Tokenization allows for trading commodities to occur with no time constraints, 24 hours a day. Of course, this isn’t a limitation in the Over The Counter (OTC) market, but trading of commodities on traditional exchanges will have a close of business day. In the future, the removal of all middlemen (such as conventional exchanges) may even occur, whereby it is as simple as one party sending over a commodity-backed token to another instantaneously and safely, eliminating any extra fees charged by the exchange. Tokenization confers all the benefits of owning a tangible asset with the speed and mobility of a digital one.

Intelligent Contracts can eliminate counter-party risk allowing simultaneous and instantaneous transfer of crypto assets once the pre-existing conditions are met. Smart Contracts are also immutable, and the output is validated by all participants on the network, meaning the contract cannot be forced open to release the assets. Lastly, automation using these contracts can prevent human error, increase accuracy, and minimize costs.

Smart Contracts and Blockchain are already being utilised in the commodity sector; in 2019, HSBC executed a Letter of Credit from HSBC Malaysia to HSBC Singapore on behalf of behalf of packaging firm, Simply Packaging, via Blockchain.6 In the HSBC example, the seller received a payment confirmation that was accomplished via a smart contract once the pre-determined conditions were met. On the physical goods side, the assets were tagged with QR codes linked to the smart contract.7

Blockchain may be a “quick win” for the OTC market, with the exchange of trade confirmations directly between two parties taking place without middlemen. The OTC market requires fewer clearing requirements, lack of resistance from clearinghouses, and smaller market size favouring smart contracts adoption.

Different Types of Blockchain

 The three main different types of Blockchains are Public, Private, and Hybrid:

  • Public Blockchains are permissionless. They are open to writing and reading. Anyone can join the network, and it is decentralised, e.g., Bitcoin and Ethereum.

  • Private Blockchains are permissioned, meaning restrictions are in place on who can join and in which transactions, e.g., Hyperledger Fabric Blockchain.

  • Hybrid Blockchains are a combination of the best parts of a public and private Blockchain.

Private and Hybrid are the most relevant Blockchains for the commodity industry.  Parties to a deal can trade and exchange payment details directly, and any 3rd parties like warehouses or freight carriers will not automatically have access to all the deal information. Whereas with a public blockchain, all the participants in the network are continuously updated by any changes in the whole supply chain.

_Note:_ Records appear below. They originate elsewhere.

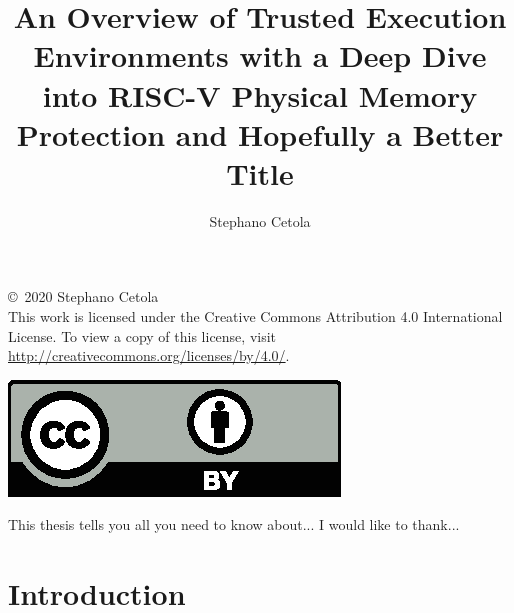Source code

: \documentclass[12pt,oneside,letterpaper]{PSUreport}
\begin{document}
\title{An Overview of Trusted Execution Environments with a Deep Dive into RISC-V Physical Memory Protection and Hopefully a Better Title}
\subtitle{}
\author{Stephano Cetola}
\submitdate{\today}

\copyrightfalse
\figurespagetrue
\tablespagetrue
\null\vfill
\begin{center}
        \copyright\ 2020 Stephano Cetola \\
        This work is licensed under the Creative Commons Attribution 4.0 International License. To view a copy of this license, visit \url{http://creativecommons.org/licenses/by/4.0/}.
\end{center}
\begin{center}
\includegraphics{by}
\end{center}
\vfill\newpage
 
\beforepreface
{}
This thesis tells you all you need to know about...
I would like to thank...
\afterpreface

\printnoidxglossary[type=\acronymtype]

\glsresetall
\chapter{Introduction}




\end{document}
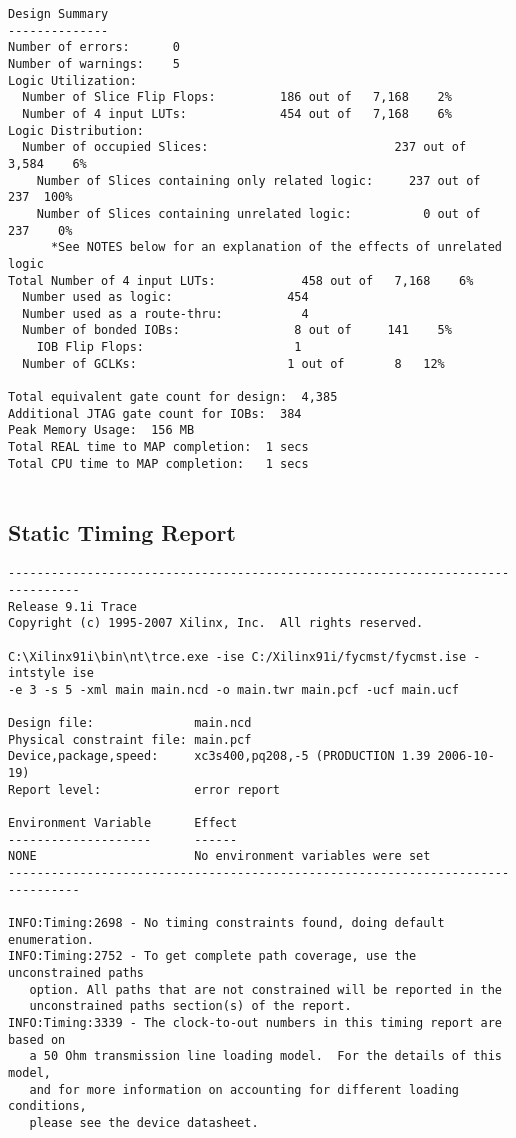 \documentclass[14pt]{report}
\begin{document}
{\begin{verbatim}
Design Summary
--------------
Number of errors:      0
Number of warnings:    5
Logic Utilization:
  Number of Slice Flip Flops:         186 out of   7,168    2%
  Number of 4 input LUTs:             454 out of   7,168    6%
Logic Distribution:
  Number of occupied Slices:                          237 out of   3,584    6%
    Number of Slices containing only related logic:     237 out of     237  100%
    Number of Slices containing unrelated logic:          0 out of     237    0%
      *See NOTES below for an explanation of the effects of unrelated logic
Total Number of 4 input LUTs:            458 out of   7,168    6%
  Number used as logic:                454
  Number used as a route-thru:           4
  Number of bonded IOBs:                8 out of     141    5%
    IOB Flip Flops:                     1
  Number of GCLKs:                     1 out of       8   12%

Total equivalent gate count for design:  4,385
Additional JTAG gate count for IOBs:  384
Peak Memory Usage:  156 MB
Total REAL time to MAP completion:  1 secs 
Total CPU time to MAP completion:   1 secs 


\end{verbatim}
\subsection*{Static Timing Report}
\begin{verbatim}
--------------------------------------------------------------------------------
Release 9.1i Trace 
Copyright (c) 1995-2007 Xilinx, Inc.  All rights reserved.

C:\Xilinx91i\bin\nt\trce.exe -ise C:/Xilinx91i/fycmst/fycmst.ise -intstyle ise
-e 3 -s 5 -xml main main.ncd -o main.twr main.pcf -ucf main.ucf

Design file:              main.ncd
Physical constraint file: main.pcf
Device,package,speed:     xc3s400,pq208,-5 (PRODUCTION 1.39 2006-10-19)
Report level:             error report

Environment Variable      Effect 
--------------------      ------ 
NONE                      No environment variables were set
--------------------------------------------------------------------------------

INFO:Timing:2698 - No timing constraints found, doing default enumeration.
INFO:Timing:2752 - To get complete path coverage, use the unconstrained paths 
   option. All paths that are not constrained will be reported in the 
   unconstrained paths section(s) of the report.
INFO:Timing:3339 - The clock-to-out numbers in this timing report are based on 
   a 50 Ohm transmission line loading model.  For the details of this model, 
   and for more information on accounting for different loading conditions, 
   please see the device datasheet.




\end{verbatim}}
\end{document}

Provenance and Single Source of Truth (SSOT)

The commodities industry has been able to use Blockchain technology to leverage two key concepts: Provenance and Single Source of Truth. Provenance projects allow for numerous pieces of information to be collected and accessed about the commodity through its supply chain and lifecycle, including place of origin, smelting and delivery dates, refiners, authentication documents, serial numbers, etc.

SSOT is the practice of collecting all relevant data in a single location which allows all parties in a commodity transaction to have access to the same data from a single source. SSOT’s provide authentic, relevant, and referable data, which is an attractive feature for governance and oversight functions.

With Provenance and SSOT projects, ESG targets can be met, through measures such as observing if your commodity was mined and refined from an ethical source, along with all the relevant audit and freight documentation attached and encrypted onto the Blockchain. Additionally, pollution could be tracked, as the provenance feature can allow environmental data to be captured throughout the supply chain.

Current Blockchain Commodity Initiatives

Five firms disrupting the commodities industry using Blockchain are Komgo, Vakt, DLTledgers, Minehub, and Tradewind. The appendix provides some descriptive statistics on these companies.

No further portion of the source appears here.